Wednesday, January 9, 2013

License to Panic

I don’t scrapbook the way I used to.  Time was, I would take every opportunity to spend a couple dozen hours poring over photos and programs for kids’ activities and ticket stubs and the like.  Now it’s maybe once a year.  Maybe.  So when my friend, Julie, invited me to a scrapbook event at her church last weekend, I thought I should go.  Especially since the last time I had scrapbooked was at the same event the previous January.

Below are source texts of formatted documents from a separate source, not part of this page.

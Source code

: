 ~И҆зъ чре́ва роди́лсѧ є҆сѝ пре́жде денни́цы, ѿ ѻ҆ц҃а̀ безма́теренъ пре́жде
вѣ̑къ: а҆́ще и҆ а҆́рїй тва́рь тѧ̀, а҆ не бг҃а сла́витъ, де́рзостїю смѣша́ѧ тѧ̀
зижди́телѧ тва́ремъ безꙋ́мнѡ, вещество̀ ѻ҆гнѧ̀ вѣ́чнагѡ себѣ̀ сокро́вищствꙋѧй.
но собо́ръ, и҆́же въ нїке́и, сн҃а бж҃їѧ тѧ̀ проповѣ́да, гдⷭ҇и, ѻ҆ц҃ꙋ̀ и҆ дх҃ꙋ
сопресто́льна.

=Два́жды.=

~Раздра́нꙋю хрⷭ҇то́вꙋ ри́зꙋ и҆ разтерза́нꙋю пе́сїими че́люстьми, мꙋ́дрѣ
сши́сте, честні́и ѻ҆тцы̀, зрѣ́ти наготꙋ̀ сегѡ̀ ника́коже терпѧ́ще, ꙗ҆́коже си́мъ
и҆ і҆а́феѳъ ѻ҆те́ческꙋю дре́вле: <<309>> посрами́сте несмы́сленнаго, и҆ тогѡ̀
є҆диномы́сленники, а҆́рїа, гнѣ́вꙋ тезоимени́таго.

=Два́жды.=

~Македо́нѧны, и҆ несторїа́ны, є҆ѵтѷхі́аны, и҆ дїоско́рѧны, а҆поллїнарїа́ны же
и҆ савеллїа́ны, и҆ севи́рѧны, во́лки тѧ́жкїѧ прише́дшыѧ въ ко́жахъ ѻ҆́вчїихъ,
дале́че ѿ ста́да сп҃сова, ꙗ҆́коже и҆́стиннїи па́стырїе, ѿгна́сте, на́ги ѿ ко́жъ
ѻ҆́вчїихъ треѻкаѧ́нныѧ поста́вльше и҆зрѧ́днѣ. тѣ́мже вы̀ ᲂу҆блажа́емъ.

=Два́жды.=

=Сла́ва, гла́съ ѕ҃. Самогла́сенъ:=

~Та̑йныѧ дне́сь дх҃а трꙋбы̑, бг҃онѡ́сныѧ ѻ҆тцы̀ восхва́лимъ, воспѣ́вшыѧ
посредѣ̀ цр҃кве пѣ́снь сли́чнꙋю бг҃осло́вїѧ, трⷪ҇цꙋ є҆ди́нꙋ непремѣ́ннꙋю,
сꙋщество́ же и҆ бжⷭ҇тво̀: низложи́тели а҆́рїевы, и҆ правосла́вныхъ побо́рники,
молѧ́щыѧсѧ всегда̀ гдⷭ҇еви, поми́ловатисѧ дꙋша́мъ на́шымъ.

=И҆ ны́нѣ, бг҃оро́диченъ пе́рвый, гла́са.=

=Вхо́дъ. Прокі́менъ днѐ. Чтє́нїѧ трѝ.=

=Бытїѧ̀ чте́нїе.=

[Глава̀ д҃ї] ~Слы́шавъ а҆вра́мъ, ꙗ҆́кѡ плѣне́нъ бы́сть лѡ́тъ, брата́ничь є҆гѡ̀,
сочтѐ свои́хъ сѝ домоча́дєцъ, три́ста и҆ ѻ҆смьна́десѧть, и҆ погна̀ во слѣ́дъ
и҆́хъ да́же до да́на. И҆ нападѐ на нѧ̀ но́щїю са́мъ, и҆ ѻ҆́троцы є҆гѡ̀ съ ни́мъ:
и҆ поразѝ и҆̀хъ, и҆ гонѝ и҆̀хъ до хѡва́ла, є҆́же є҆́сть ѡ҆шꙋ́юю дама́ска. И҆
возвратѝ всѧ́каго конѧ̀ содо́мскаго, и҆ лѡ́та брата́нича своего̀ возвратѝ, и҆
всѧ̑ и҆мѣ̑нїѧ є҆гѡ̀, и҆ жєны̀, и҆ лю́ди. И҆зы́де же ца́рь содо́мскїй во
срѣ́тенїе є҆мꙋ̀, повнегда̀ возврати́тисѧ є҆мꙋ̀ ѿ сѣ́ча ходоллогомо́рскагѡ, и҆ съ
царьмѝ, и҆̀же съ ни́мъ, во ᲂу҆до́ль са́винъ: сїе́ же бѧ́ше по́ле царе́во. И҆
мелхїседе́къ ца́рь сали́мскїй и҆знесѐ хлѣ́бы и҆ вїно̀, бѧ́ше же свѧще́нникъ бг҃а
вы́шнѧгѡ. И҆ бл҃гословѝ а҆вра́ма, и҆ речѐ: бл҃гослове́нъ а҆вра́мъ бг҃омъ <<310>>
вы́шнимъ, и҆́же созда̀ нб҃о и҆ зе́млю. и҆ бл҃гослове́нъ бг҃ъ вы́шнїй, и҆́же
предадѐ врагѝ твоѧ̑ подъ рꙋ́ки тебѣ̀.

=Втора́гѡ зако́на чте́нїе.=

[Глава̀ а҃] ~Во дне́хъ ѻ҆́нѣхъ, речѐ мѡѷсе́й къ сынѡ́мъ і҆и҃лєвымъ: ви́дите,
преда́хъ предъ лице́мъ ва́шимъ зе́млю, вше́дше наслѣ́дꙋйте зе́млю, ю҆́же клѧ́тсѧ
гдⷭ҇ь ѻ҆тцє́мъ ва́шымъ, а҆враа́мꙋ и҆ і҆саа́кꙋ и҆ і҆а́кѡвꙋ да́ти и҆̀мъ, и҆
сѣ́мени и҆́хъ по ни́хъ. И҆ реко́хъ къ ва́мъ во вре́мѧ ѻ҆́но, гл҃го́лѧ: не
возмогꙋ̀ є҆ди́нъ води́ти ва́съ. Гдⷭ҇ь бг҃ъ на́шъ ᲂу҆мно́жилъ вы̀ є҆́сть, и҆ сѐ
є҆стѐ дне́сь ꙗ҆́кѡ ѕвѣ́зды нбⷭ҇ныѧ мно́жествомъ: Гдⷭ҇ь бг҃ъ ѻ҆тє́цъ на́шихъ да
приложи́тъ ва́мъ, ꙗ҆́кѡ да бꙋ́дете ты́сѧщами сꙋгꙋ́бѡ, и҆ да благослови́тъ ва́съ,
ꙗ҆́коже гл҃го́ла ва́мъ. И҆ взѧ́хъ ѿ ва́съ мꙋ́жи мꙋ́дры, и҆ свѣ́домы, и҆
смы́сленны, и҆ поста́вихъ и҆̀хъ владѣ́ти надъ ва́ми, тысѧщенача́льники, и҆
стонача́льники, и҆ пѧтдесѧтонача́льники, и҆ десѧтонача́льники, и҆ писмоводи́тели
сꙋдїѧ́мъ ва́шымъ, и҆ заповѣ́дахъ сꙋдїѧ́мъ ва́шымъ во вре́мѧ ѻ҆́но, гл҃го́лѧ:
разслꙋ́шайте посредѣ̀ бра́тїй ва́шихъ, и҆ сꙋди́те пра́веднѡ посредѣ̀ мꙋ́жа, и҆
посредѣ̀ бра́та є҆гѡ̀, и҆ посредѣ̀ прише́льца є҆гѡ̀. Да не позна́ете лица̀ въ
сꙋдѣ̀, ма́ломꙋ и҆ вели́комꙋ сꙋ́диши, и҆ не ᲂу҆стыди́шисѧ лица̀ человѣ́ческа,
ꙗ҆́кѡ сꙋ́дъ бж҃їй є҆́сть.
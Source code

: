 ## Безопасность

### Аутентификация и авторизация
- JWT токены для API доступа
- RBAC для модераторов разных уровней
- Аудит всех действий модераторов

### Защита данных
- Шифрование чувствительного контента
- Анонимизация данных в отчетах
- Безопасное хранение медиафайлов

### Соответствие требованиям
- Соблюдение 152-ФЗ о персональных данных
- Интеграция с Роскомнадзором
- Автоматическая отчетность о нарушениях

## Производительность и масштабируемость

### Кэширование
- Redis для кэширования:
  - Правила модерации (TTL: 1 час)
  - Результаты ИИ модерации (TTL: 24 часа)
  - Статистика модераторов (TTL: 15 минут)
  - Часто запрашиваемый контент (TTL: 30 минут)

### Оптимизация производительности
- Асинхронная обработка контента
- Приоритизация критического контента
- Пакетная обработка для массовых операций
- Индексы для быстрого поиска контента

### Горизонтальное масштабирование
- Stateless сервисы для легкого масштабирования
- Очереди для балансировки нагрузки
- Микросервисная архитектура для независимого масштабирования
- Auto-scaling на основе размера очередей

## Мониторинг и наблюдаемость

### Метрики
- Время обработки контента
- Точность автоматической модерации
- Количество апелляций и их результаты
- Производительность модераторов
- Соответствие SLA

I was not prepared for the weekend, so I went to gather my coupons for my local craft stores in order to stock up on paper, adhesive, a blank scrapbook, and insert pages.  I opened the desk drawer where I generally stick my weekly Jo-Ann mailer and was disappointed to find that I hadn’t saved the last one.  But what was that little card at the bottom of the drawer?

It was a reminder that my driver’s license would expire on my next birthday.  November 3rd.

2012.

I had a small heart attack.

I had been driving with an invalid license for two months.  I am not proud of this.  I can blame it on my undiagnosed ADHD all I want, it doesn’t change the fact that this was completely irresponsible.

My very first priority at that moment was the renewal of my license.  My brain went into panicked overdrive.  Would I get a scolding? A fine? Would I have to take my drivers’ test over?  How could I even GET to the licensing station knowing I would be driving illegally? What would my father say? Why was I worrying about what my father would say? Aaargh!

The phone rang.

It was a friend from my 12-step program.  Did I have time for an outreach call?  DID I!  I couldn’t think of anything more necessary right at that moment.  I spilled the story at a feverish pace (I’m amazed he kept up), and then listened while he talked me down from the panicked ledge I was teetering on.  It wasn’t the end of the world.  I wasn’t going to jail.  The person behind the counter was a bureaucrat and didn’t care about my deadline. Yeah, it was illegal if I drove to the licensing site, but he’d never known a cop who would give someone a ticket on their way to renew their license.  Then again, he encouraged me to drive carefully.

Blood pressure normalized, I thanked him for his wisdom and hung up.

At that moment, I let it all go.  It was no longer in my hands (it never had been).  I just had to do the next right action and leave the outcome up to God.  The licensing station in Edina opened at 10:00am.  It was now 9:15.  I had two errands, which conveniently, were in Edina and on the way to the station.  I gathered my coupons and headed out.  Carefully.  I might have been all serene about everything at this point, but you bet your backside I was the single most courteous and law-abiding driver in the south metro last Friday morning.

I stopped at Michael’s and got what I needed there.  I headed to Jo-Ann and got what I needed there.  I pulled out of the Jo-Ann lot at 10:01 a.m. and saw the licensing station was a block away.  I found a good parking spot (what?!?).  It turned out the station had opened at 9:00am so there was no line to check in.  I took my number, filled out my application, paid my registration fee, did my vision check, had my picture taken, and was out of there in under 25 minutes.  No one said WORD ONE about the fact that I had been driving without a valid license for 2 months.

What had just happened?

As I pulled out of my parking spot and headed back to France Avenue, there was a police car in front of me.  I felt a sense of sunny camaraderie with the officer.  “Pull me over if you need to,” I said cheerfully to myself.  “I have a valid driver’s license!”  I turned right onto France and saw that the very next left was the street I needed to take to get to my church to pick up some things for my daughter’s homework project.

As I tripped happily down West 70th, I thought, “I can’t believe how smoothly this has all gone!  Unbelievable!  I hadn’t needed to panic, just go with the flow.  And how well it all flowed!  Amazing!”

I’m not advocating forgetting to renew your drivers’ license on time.  But I am advocating talking to another calm, rational person when something like this happens, and then letting it go.  Seriously.  Because there was nothing I could do at the moment I realized my mistake except go fix the problem.  And once I traded in my panic for acceptance, I was able to do what needed doing with a positive attitude, come what may.

I had a lovely weekend scrapbooking with my friend.  And I’m very grateful to her for inviting me and unintentionally bringing my negligence to my attention!